WORKING DATA:

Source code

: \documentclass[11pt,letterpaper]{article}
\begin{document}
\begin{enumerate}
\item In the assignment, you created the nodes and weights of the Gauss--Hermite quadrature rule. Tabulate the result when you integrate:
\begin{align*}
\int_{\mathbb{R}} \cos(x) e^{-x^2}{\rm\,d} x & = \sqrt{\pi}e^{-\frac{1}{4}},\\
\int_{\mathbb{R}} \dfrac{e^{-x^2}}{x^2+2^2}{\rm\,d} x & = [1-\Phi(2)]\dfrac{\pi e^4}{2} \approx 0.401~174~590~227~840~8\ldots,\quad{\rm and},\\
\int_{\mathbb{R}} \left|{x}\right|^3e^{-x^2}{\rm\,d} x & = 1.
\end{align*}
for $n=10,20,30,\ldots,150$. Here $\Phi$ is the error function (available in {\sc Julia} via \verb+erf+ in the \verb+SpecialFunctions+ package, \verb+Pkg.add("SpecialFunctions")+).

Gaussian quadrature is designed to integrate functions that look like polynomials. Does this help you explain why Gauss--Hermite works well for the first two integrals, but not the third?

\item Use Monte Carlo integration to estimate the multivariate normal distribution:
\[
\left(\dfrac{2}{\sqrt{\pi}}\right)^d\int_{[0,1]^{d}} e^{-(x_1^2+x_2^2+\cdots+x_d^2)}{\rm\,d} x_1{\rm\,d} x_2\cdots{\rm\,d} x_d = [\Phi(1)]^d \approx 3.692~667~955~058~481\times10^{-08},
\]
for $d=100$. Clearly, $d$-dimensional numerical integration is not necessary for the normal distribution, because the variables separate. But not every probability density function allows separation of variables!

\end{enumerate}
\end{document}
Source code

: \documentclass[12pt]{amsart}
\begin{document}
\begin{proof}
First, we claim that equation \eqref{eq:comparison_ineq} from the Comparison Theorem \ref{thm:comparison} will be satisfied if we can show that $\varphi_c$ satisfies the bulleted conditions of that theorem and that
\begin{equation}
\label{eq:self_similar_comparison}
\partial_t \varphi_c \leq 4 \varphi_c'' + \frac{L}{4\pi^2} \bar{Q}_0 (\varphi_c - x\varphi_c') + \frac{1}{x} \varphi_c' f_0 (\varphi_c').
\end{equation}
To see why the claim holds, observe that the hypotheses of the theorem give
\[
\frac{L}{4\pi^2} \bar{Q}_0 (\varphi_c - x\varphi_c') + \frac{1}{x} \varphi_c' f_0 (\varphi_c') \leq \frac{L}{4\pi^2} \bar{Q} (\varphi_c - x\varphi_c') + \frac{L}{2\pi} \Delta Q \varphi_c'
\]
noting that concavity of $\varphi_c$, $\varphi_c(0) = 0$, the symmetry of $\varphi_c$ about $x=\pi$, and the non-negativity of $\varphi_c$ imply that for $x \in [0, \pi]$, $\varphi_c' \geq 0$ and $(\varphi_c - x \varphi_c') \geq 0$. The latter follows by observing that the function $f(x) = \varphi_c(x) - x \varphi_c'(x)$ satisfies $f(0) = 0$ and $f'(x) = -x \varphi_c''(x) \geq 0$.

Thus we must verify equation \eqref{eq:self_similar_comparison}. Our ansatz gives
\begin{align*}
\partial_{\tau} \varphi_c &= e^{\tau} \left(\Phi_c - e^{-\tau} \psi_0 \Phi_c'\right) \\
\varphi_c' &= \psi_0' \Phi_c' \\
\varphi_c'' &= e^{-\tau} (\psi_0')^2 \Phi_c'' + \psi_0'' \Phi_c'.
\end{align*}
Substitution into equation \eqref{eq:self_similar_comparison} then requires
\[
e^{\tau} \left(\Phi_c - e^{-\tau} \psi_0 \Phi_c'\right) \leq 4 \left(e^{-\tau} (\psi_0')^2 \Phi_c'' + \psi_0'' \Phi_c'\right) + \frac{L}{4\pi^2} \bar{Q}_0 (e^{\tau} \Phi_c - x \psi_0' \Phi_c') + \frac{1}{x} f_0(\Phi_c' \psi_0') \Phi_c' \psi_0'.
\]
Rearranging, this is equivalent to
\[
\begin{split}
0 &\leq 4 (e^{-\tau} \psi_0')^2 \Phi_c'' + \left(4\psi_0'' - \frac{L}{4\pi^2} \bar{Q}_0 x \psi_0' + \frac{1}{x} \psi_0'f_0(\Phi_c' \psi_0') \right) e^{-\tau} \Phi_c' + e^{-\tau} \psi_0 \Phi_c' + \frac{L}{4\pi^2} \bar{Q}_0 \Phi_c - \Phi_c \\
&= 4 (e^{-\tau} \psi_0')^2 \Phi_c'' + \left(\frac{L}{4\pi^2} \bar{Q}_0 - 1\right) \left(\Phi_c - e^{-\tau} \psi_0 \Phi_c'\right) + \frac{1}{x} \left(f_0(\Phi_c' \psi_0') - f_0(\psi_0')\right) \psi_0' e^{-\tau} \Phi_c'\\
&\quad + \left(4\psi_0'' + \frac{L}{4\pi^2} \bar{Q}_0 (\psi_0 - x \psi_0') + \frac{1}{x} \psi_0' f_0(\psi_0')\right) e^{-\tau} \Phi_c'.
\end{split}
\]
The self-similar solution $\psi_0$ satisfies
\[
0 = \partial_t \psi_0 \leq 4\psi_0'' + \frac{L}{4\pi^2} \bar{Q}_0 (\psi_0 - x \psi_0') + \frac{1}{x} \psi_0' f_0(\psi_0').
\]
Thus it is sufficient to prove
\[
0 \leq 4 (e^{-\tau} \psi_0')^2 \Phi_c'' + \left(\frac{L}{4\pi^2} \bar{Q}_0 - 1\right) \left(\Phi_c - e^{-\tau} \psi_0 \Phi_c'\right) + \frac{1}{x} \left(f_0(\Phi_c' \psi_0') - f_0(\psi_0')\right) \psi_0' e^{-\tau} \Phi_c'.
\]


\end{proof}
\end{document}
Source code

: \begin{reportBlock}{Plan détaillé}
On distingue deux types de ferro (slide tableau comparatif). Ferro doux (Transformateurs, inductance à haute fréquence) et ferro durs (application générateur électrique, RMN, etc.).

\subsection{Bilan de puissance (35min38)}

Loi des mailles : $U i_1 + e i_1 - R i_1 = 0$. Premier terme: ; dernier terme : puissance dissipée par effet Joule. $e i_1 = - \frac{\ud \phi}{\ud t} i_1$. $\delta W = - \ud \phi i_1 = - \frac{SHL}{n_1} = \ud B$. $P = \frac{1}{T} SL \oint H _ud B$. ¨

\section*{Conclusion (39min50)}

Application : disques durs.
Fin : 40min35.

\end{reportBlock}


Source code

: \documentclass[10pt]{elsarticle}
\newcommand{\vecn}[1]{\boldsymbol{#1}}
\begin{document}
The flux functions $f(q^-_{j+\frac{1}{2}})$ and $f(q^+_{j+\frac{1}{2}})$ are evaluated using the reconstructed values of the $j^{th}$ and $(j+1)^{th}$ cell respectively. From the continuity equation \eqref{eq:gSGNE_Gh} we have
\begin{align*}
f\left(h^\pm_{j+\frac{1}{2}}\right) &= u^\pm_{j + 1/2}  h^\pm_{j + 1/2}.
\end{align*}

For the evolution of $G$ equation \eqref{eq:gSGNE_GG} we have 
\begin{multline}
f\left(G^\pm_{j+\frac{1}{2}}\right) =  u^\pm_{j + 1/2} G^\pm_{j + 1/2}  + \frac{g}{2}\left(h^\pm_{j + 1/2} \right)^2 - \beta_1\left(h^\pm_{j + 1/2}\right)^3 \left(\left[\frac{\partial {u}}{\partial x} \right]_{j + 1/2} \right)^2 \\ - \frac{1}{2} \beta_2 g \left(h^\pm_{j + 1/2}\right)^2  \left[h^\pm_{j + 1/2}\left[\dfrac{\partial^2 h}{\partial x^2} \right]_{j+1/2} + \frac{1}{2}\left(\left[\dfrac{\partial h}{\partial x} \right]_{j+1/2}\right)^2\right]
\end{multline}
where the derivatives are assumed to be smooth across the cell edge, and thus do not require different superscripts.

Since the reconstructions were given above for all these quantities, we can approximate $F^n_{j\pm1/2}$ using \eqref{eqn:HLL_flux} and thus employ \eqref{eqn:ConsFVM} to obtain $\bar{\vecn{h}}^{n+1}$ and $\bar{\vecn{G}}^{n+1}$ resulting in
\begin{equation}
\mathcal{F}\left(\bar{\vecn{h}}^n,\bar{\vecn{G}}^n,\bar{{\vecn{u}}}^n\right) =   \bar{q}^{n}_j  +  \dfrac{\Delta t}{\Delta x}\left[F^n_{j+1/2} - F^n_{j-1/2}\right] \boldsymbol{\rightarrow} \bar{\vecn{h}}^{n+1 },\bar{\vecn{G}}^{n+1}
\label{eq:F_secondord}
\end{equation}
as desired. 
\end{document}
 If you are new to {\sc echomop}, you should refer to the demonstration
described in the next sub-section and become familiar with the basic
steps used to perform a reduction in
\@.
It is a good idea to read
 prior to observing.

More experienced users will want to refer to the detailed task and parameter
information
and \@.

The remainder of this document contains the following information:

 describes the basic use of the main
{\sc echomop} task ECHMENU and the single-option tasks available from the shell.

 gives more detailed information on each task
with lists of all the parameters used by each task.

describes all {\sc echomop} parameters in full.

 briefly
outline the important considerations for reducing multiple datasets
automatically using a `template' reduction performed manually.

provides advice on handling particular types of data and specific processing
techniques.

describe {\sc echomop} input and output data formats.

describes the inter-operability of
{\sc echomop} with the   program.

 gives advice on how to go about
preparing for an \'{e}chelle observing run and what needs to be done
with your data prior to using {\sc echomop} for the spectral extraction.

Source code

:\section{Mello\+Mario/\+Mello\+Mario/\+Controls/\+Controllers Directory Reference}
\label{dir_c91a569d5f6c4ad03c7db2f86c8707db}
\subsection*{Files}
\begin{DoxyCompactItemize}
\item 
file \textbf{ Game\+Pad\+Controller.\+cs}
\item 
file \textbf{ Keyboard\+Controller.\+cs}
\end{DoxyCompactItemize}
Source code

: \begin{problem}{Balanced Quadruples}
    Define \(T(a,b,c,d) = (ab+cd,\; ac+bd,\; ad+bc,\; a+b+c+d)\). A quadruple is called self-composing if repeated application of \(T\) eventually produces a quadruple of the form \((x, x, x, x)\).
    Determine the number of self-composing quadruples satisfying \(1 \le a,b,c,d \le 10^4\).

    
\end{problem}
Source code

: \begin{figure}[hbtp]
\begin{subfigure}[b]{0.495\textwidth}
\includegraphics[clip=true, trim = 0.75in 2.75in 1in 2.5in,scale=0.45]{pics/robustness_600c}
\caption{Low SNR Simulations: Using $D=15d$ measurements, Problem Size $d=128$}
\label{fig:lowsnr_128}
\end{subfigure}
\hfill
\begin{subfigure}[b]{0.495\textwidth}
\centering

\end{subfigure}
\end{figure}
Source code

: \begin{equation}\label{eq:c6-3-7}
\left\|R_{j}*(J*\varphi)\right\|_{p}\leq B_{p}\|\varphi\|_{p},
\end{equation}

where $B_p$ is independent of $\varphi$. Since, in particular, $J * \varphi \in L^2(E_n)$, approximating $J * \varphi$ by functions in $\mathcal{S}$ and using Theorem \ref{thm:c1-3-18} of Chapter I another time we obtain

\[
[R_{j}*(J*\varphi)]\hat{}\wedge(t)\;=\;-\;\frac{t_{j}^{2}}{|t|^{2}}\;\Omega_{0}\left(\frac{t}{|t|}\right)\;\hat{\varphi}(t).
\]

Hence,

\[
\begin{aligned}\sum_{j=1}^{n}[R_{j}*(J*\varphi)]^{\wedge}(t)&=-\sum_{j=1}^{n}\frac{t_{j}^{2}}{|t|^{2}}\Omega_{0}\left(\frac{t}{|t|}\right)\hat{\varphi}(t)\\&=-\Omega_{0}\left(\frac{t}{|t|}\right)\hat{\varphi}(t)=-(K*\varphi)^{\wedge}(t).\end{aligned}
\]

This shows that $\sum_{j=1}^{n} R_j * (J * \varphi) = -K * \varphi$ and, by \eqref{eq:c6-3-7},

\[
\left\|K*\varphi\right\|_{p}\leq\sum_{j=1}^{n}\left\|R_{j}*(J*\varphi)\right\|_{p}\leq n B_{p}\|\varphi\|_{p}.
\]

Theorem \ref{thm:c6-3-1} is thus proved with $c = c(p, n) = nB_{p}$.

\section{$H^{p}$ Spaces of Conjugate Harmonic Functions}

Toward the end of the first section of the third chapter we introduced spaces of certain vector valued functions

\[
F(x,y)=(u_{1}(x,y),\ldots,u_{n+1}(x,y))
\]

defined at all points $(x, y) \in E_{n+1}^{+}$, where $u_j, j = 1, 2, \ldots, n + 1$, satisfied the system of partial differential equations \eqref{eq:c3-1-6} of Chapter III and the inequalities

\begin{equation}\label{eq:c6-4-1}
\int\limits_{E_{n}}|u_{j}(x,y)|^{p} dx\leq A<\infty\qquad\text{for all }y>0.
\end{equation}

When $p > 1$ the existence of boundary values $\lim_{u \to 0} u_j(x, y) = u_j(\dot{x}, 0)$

WORK REQUIRED: Please report every line of the listing that contains the string "advice".

RESPONSE TO THE TASK:
provides advice on handling particular types of data and specific processing
 gives advice on how to go about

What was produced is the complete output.